[Stored items from a collection]
------------------------------------------------------------------------
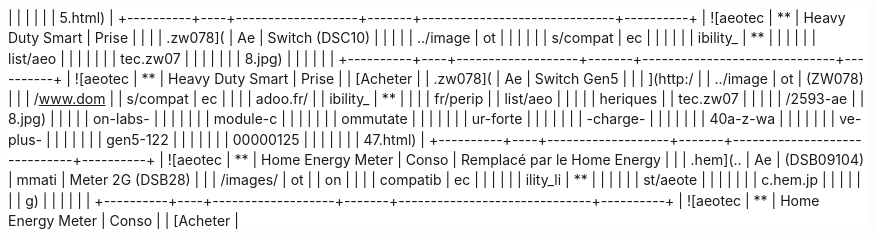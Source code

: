 |          |    |                   |       |                              | 5.html)  |
+----------+----+-------------------+-------+------------------------------+----------+
| ![aeotec | ** | Heavy Duty Smart  | Prise |                              |          |
| .zw078]( | Ae | Switch (DSC10)    |       |                              |          |
| ../image | ot |                   |       |                              |          |
| s/compat | ec |                   |       |                              |          |
| ibility_ | ** |                   |       |                              |          |
| list/aeo |    |                   |       |                              |          |
| tec.zw07 |    |                   |       |                              |          |
| 8.jpg)   |    |                   |       |                              |          |
+----------+----+-------------------+-------+------------------------------+----------+
| ![aeotec | ** | Heavy Duty Smart  | Prise |                              | [Acheter |
| .zw078]( | Ae | Switch Gen5       |       |                              | ](http:/ |
| ../image | ot | (ZW078)           |       |                              | /www.dom |
| s/compat | ec |                   |       |                              | adoo.fr/ |
| ibility_ | ** |                   |       |                              | fr/perip |
| list/aeo |    |                   |       |                              | heriques |
| tec.zw07 |    |                   |       |                              | /2593-ae |
| 8.jpg)   |    |                   |       |                              | on-labs- |
|          |    |                   |       |                              | module-c |
|          |    |                   |       |                              | ommutate |
|          |    |                   |       |                              | ur-forte |
|          |    |                   |       |                              | -charge- |
|          |    |                   |       |                              | 40a-z-wa |
|          |    |                   |       |                              | ve-plus- |
|          |    |                   |       |                              | gen5-122 |
|          |    |                   |       |                              | 00000125 |
|          |    |                   |       |                              | 47.html) |
+----------+----+-------------------+-------+------------------------------+----------+
| ![aeotec | ** | Home Energy Meter | Conso | Remplacé par le Home Energy  |          |
| .hem](.. | Ae | (DSB09104)        | mmati | Meter 2G (DSB28)             |          |
| /images/ | ot |                   | on    |                              |          |
| compatib | ec |                   |       |                              |          |
| ility_li | ** |                   |       |                              |          |
| st/aeote |    |                   |       |                              |          |
| c.hem.jp |    |                   |       |                              |          |
| g)       |    |                   |       |                              |          |
+----------+----+-------------------+-------+------------------------------+----------+
| ![aeotec | ** | Home Energy Meter | Conso |                              | [Acheter |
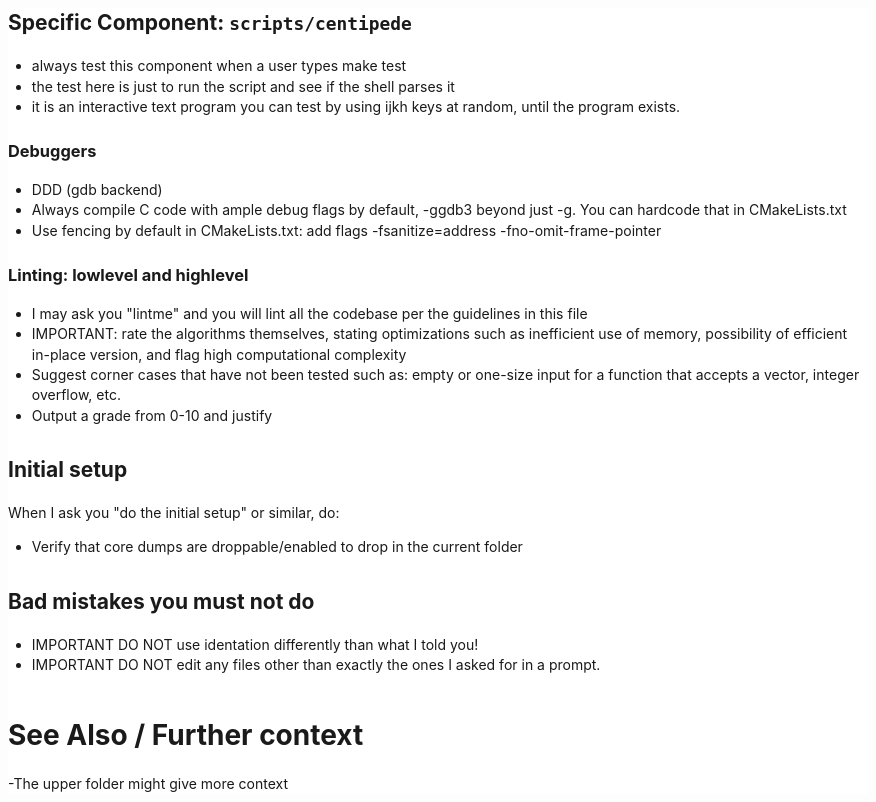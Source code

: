 ## Specific Component: `scripts/centipede`
- always test this component when a user types make test
- the test here is just to run the script and see if the shell parses it
- it is an interactive text program you can test by using ijkh keys at random,
until the program exists.

### Debuggers
- DDD (gdb backend)
- Always compile C code with ample debug flags by default, -ggdb3 beyond just -g.
  You can hardcode that in CMakeLists.txt
- Use fencing by default in CMakeLists.txt: add flags -fsanitize=address -fno-omit-frame-pointer

### Linting: lowlevel and highlevel
- I may ask you "lintme" and you will lint all the codebase per the guidelines
  in this file
- IMPORTANT: rate the algorithms themselves, stating optimizations such as
  inefficient use of memory, possibility of efficient in-place version, and flag
  high computational complexity
- Suggest corner cases that have not been tested such as: empty or one-size
  input for a function that accepts a vector, integer overflow, etc.
- Output a grade from 0-10 and justify

## Initial setup
When I ask you "do the initial setup"  or similar, do:
- Verify that core dumps are droppable/enabled to drop in the current folder



## Bad mistakes you must not do
- IMPORTANT DO NOT use identation differently than what I told you!
- IMPORTANT DO NOT edit any files other than exactly the ones I asked for in a prompt.

# See Also / Further context
-The upper folder might give more context
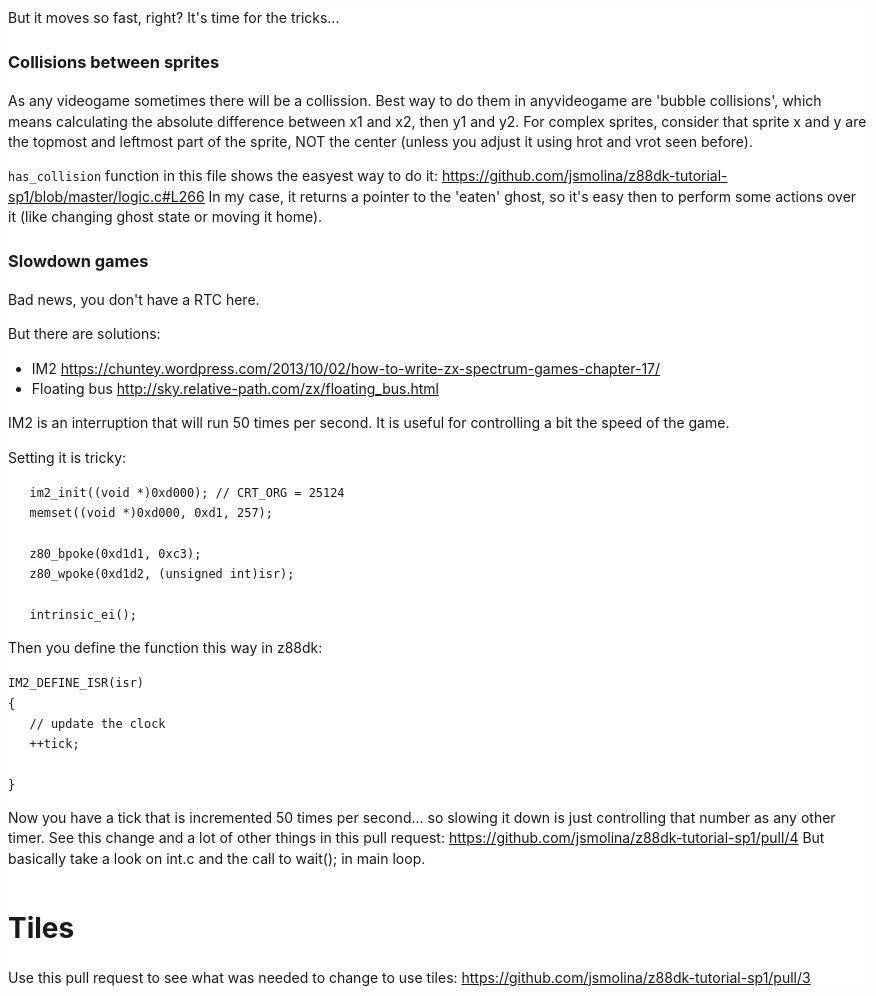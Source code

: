 But it moves so fast, right? It's time for the tricks... 

### Collisions between sprites
As any videogame sometimes there will be a collission. Best way to do them in anyvideogame are 'bubble collisions', which means calculating the absolute difference between x1 and x2, then y1 and y2. For complex sprites, consider that sprite x and y are the topmost and leftmost part of the sprite, NOT the center (unless you adjust it using hrot and vrot seen before).

`has_collision` function in this file shows the easyest way to do it:
https://github.com/jsmolina/z88dk-tutorial-sp1/blob/master/logic.c#L266
In my case, it returns a pointer to the 'eaten' ghost, so it's easy then to perform some actions over it (like changing ghost state or moving it home).

### Slowdown games
Bad news, you don't have a RTC here. 

But there are solutions:
* IM2 https://chuntey.wordpress.com/2013/10/02/how-to-write-zx-spectrum-games-chapter-17/
* Floating bus http://sky.relative-path.com/zx/floating_bus.html

IM2 is an interruption that will run 50 times per second. It is useful for controlling a bit the speed of the game.

Setting it is tricky:
```
   im2_init((void *)0xd000); // CRT_ORG = 25124
   memset((void *)0xd000, 0xd1, 257);

   z80_bpoke(0xd1d1, 0xc3);
   z80_wpoke(0xd1d2, (unsigned int)isr);

   intrinsic_ei();
```
Then you define the function this way in z88dk:
```
IM2_DEFINE_ISR(isr)
{
   // update the clock
   ++tick;

}
```
Now you have a tick that is incremented 50 times per second... so slowing it down is just controlling that number
as any other timer.
See this change and a lot of other things in this pull request: https://github.com/jsmolina/z88dk-tutorial-sp1/pull/4
But basically take a look on int.c and the call to wait(); in main loop.

# Tiles
Use this pull request to see what was needed to change to use tiles: https://github.com/jsmolina/z88dk-tutorial-sp1/pull/3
------------------------------------------------------------------------
EXERCISE: Exact copy, no pictures: please print the data above once more.

RESPONSE BELOW:
Source code

: |          |    |                   |       |                              | 5.html)  |
+----------+----+-------------------+-------+------------------------------+----------+
| ![aeotec | ** | Heavy Duty Smart  | Prise |                              |          |
| .zw078]( | Ae | Switch (DSC10)    |       |                              |          |
| ../image | ot |                   |       |                              |          |
| s/compat | ec |                   |       |                              |          |
| ibility_ | ** |                   |       |                              |          |
| list/aeo |    |                   |       |                              |          |
| tec.zw07 |    |                   |       |                              |          |
| 8.jpg)   |    |                   |       |                              |          |
+----------+----+-------------------+-------+------------------------------+----------+
| ![aeotec | ** | Heavy Duty Smart  | Prise |                              | [Acheter |
| .zw078]( | Ae | Switch Gen5       |       |                              | ](http:/ |
| ../image | ot | (ZW078)           |       |                              | /www.dom |
| s/compat | ec |                   |       |                              | adoo.fr/ |
| ibility_ | ** |                   |       |                              | fr/perip |
| list/aeo |    |                   |       |                              | heriques |
| tec.zw07 |    |                   |       |                              | /2593-ae |
| 8.jpg)   |    |                   |       |                              | on-labs- |
|          |    |                   |       |                              | module-c |
|          |    |                   |       |                              | ommutate |
|          |    |                   |       |                              | ur-forte |
|          |    |                   |       |                              | -charge- |
|          |    |                   |       |                              | 40a-z-wa |
|          |    |                   |       |                              | ve-plus- |
|          |    |                   |       |                              | gen5-122 |
|          |    |                   |       |                              | 00000125 |
|          |    |                   |       |                              | 47.html) |
+----------+----+-------------------+-------+------------------------------+----------+
| ![aeotec | ** | Home Energy Meter | Conso | Remplacé par le Home Energy  |          |
| .hem](.. | Ae | (DSB09104)        | mmati | Meter 2G (DSB28)             |          |
| /images/ | ot |                   | on    |                              |          |
| compatib | ec |                   |       |                              |          |
| ility_li | ** |                   |       |                              |          |
| st/aeote |    |                   |       |                              |          |
| c.hem.jp |    |                   |       |                              |          |
| g)       |    |                   |       |                              |          |
+----------+----+-------------------+-------+------------------------------+----------+
| ![aeotec | ** | Home Energy Meter | Conso |                              | [Acheter |
Source code

: ## Specific Component: `scripts/centipede`
- always test this component when a user types make test
- the test here is just to run the script and see if the shell parses it
- it is an interactive text program you can test by using ijkh keys at random,
until the program exists.

### Debuggers
- DDD (gdb backend)
- Always compile C code with ample debug flags by default, -ggdb3 beyond just -g.
  You can hardcode that in CMakeLists.txt
- Use fencing by default in CMakeLists.txt: add flags -fsanitize=address -fno-omit-frame-pointer

### Linting: lowlevel and highlevel
- I may ask you "lintme" and you will lint all the codebase per the guidelines
  in this file
- IMPORTANT: rate the algorithms themselves, stating optimizations such as
  inefficient use of memory, possibility of efficient in-place version, and flag
  high computational complexity
- Suggest corner cases that have not been tested such as: empty or one-size
  input for a function that accepts a vector, integer overflow, etc.
- Output a grade from 0-10 and justify

## Initial setup
When I ask you "do the initial setup"  or similar, do:
- Verify that core dumps are droppable/enabled to drop in the current folder



## Bad mistakes you must not do
- IMPORTANT DO NOT use identation differently than what I told you!
- IMPORTANT DO NOT edit any files other than exactly the ones I asked for in a prompt.

# See Also / Further context
-The upper folder might give more context
Source code

: But it moves so fast, right? It's time for the tricks... 

### Collisions between sprites
As any videogame sometimes there will be a collission. Best way to do them in anyvideogame are 'bubble collisions', which means calculating the absolute difference between x1 and x2, then y1 and y2. For complex sprites, consider that sprite x and y are the topmost and leftmost part of the sprite, NOT the center (unless you adjust it using hrot and vrot seen before).

`has_collision` function in this file shows the easyest way to do it:
https://github.com/jsmolina/z88dk-tutorial-sp1/blob/master/logic.c#L266
In my case, it returns a pointer to the 'eaten' ghost, so it's easy then to perform some actions over it (like changing ghost state or moving it home).

### Slowdown games
Bad news, you don't have a RTC here. 

But there are solutions:
* IM2 https://chuntey.wordpress.com/2013/10/02/how-to-write-zx-spectrum-games-chapter-17/
* Floating bus http://sky.relative-path.com/zx/floating_bus.html

IM2 is an interruption that will run 50 times per second. It is useful for controlling a bit the speed of the game.

Setting it is tricky:
```
   im2_init((void *)0xd000); // CRT_ORG = 25124
   memset((void *)0xd000, 0xd1, 257);

   z80_bpoke(0xd1d1, 0xc3);
   z80_wpoke(0xd1d2, (unsigned int)isr);

   intrinsic_ei();
```
Then you define the function this way in z88dk:
```
IM2_DEFINE_ISR(isr)
{
   // update the clock
   ++tick;

}
```
Now you have a tick that is incremented 50 times per second... so slowing it down is just controlling that number
as any other timer.
See this change and a lot of other things in this pull request: https://github.com/jsmolina/z88dk-tutorial-sp1/pull/4
But basically take a look on int.c and the call to wait(); in main loop.

# Tiles
Use this pull request to see what was needed to change to use tiles: https://github.com/jsmolina/z88dk-tutorial-sp1/pull/3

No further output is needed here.